Your answer must be an exact transcription of every record.
Top of SOURCE MATERIAL
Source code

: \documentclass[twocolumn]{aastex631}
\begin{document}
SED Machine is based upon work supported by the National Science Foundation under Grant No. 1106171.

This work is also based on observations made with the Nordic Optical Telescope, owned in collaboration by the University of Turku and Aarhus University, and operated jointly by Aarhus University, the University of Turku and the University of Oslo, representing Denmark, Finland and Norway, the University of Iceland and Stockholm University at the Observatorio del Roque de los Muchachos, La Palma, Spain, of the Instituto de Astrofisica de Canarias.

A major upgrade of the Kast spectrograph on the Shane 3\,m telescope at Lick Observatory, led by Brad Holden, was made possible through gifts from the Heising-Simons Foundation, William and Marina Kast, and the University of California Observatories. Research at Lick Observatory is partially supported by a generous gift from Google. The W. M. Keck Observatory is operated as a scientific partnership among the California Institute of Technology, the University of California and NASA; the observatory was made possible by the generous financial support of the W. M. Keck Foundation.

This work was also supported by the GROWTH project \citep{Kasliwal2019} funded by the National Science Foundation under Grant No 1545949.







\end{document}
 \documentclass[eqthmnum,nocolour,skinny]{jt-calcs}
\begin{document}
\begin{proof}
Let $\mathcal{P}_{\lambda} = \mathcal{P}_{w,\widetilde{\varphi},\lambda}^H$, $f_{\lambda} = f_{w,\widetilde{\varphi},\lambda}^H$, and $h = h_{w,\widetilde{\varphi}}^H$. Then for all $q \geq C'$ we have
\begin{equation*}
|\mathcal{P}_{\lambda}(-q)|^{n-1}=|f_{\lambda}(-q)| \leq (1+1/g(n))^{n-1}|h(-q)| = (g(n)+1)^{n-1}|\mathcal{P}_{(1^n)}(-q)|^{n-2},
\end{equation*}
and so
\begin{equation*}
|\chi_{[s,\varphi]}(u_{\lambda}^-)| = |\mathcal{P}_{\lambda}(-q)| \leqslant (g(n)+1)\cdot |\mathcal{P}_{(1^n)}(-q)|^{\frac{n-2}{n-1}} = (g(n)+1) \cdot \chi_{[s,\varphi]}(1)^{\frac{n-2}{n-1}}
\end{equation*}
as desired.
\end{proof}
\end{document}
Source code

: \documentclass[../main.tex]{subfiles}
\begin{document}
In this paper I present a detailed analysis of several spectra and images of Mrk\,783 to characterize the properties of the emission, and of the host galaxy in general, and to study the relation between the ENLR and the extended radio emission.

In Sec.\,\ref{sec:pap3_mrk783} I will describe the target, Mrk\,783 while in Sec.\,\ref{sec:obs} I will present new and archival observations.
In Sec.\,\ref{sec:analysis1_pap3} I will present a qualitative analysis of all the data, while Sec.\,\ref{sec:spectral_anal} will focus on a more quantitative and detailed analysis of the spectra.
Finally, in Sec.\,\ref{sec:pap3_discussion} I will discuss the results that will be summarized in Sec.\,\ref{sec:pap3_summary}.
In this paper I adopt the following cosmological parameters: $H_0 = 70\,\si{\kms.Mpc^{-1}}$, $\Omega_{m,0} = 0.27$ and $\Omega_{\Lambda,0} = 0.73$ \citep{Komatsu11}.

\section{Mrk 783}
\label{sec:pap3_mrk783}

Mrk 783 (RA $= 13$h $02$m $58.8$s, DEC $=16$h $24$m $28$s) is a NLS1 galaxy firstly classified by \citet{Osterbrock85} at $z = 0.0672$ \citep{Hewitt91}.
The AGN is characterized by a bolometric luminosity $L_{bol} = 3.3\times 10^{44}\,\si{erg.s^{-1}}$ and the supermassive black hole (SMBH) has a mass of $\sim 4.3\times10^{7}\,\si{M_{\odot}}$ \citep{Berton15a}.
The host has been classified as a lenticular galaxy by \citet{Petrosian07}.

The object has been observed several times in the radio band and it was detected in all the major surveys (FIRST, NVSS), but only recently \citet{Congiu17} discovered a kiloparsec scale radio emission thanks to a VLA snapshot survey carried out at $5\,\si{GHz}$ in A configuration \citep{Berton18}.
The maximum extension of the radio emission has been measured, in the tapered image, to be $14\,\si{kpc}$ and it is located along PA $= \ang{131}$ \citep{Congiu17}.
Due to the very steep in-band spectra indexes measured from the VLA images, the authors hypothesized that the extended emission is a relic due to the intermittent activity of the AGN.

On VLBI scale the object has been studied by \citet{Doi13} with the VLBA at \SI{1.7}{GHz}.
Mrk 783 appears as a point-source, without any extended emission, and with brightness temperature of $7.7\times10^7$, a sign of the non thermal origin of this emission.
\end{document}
Bottom of SOURCE MATERIAL
WRITTEN RESPONSE.
Source code

: \documentclass[twocolumn]{aastex631}
\begin{document}
SED Machine is based upon work supported by the National Science Foundation under Grant No. 1106171.

This work is also based on observations made with the Nordic Optical Telescope, owned in collaboration by the University of Turku and Aarhus University, and operated jointly by Aarhus University, the University of Turku and the University of Oslo, representing Denmark, Finland and Norway, the University of Iceland and Stockholm University at the Observatorio del Roque de los Muchachos, La Palma, Spain, of the Instituto de Astrofisica de Canarias.

A major upgrade of the Kast spectrograph on the Shane 3\,m telescope at Lick Observatory, led by Brad Holden, was made possible through gifts from the Heising-Simons Foundation, William and Marina Kast, and the University of California Observatories. Research at Lick Observatory is partially supported by a generous gift from Google. The W. M. Keck Observatory is operated as a scientific partnership among the California Institute of Technology, the University of California and NASA; the observatory was made possible by the generous financial support of the W. M. Keck Foundation.

This work was also supported by the GROWTH project \citep{Kasliwal2019} funded by the National Science Foundation under Grant No 1545949.







\end{document}
 \documentclass[eqthmnum,nocolour,skinny]{jt-calcs}
\begin{document}
\begin{proof}
Let $\mathcal{P}_{\lambda} = \mathcal{P}_{w,\widetilde{\varphi},\lambda}^H$, $f_{\lambda} = f_{w,\widetilde{\varphi},\lambda}^H$, and $h = h_{w,\widetilde{\varphi}}^H$. Then for all $q \geq C'$ we have
\begin{equation*}
|\mathcal{P}_{\lambda}(-q)|^{n-1}=|f_{\lambda}(-q)| \leq (1+1/g(n))^{n-1}|h(-q)| = (g(n)+1)^{n-1}|\mathcal{P}_{(1^n)}(-q)|^{n-2},
\end{equation*}
and so
\begin{equation*}
|\chi_{[s,\varphi]}(u_{\lambda}^-)| = |\mathcal{P}_{\lambda}(-q)| \leqslant (g(n)+1)\cdot |\mathcal{P}_{(1^n)}(-q)|^{\frac{n-2}{n-1}} = (g(n)+1) \cdot \chi_{[s,\varphi]}(1)^{\frac{n-2}{n-1}}
\end{equation*}
as desired.
\end{proof}
\end{document}
Source code

: \documentclass[../main.tex]{subfiles}
\begin{document}
In this paper I present a detailed analysis of several spectra and images of Mrk\,783 to characterize the properties of the emission, and of the host galaxy in general, and to study the relation between the ENLR and the extended radio emission.

In Sec.\,\ref{sec:pap3_mrk783} I will describe the target, Mrk\,783 while in Sec.\,\ref{sec:obs} I will present new and archival observations.
In Sec.\,\ref{sec:analysis1_pap3} I will present a qualitative analysis of all the data, while Sec.\,\ref{sec:spectral_anal} will focus on a more quantitative and detailed analysis of the spectra.
Finally, in Sec.\,\ref{sec:pap3_discussion} I will discuss the results that will be summarized in Sec.\,\ref{sec:pap3_summary}.
In this paper I adopt the following cosmological parameters: $H_0 = 70\,\si{\kms.Mpc^{-1}}$, $\Omega_{m,0} = 0.27$ and $\Omega_{\Lambda,0} = 0.73$ \citep{Komatsu11}.

\section{Mrk 783}
\label{sec:pap3_mrk783}

Mrk 783 (RA $= 13$h $02$m $58.8$s, DEC $=16$h $24$m $28$s) is a NLS1 galaxy firstly classified by \citet{Osterbrock85} at $z = 0.0672$ \citep{Hewitt91}.
The AGN is characterized by a bolometric luminosity $L_{bol} = 3.3\times 10^{44}\,\si{erg.s^{-1}}$ and the supermassive black hole (SMBH) has a mass of $\sim 4.3\times10^{7}\,\si{M_{\odot}}$ \citep{Berton15a}.
The host has been classified as a lenticular galaxy by \citet{Petrosian07}.

The object has been observed several times in the radio band and it was detected in all the major surveys (FIRST, NVSS), but only recently \citet{Congiu17} discovered a kiloparsec scale radio emission thanks to a VLA snapshot survey carried out at $5\,\si{GHz}$ in A configuration \citep{Berton18}.
The maximum extension of the radio emission has been measured, in the tapered image, to be $14\,\si{kpc}$ and it is located along PA $= \ang{131}$ \citep{Congiu17}.
Due to the very steep in-band spectra indexes measured from the VLA images, the authors hypothesized that the extended emission is a relic due to the intermittent activity of the AGN.

On VLBI scale the object has been studied by \citet{Doi13} with the VLBA at \SI{1.7}{GHz}.
Mrk 783 appears as a point-source, without any extended emission, and with brightness temperature of $7.7\times10^7$, a sign of the non thermal origin of this emission.
\end{document}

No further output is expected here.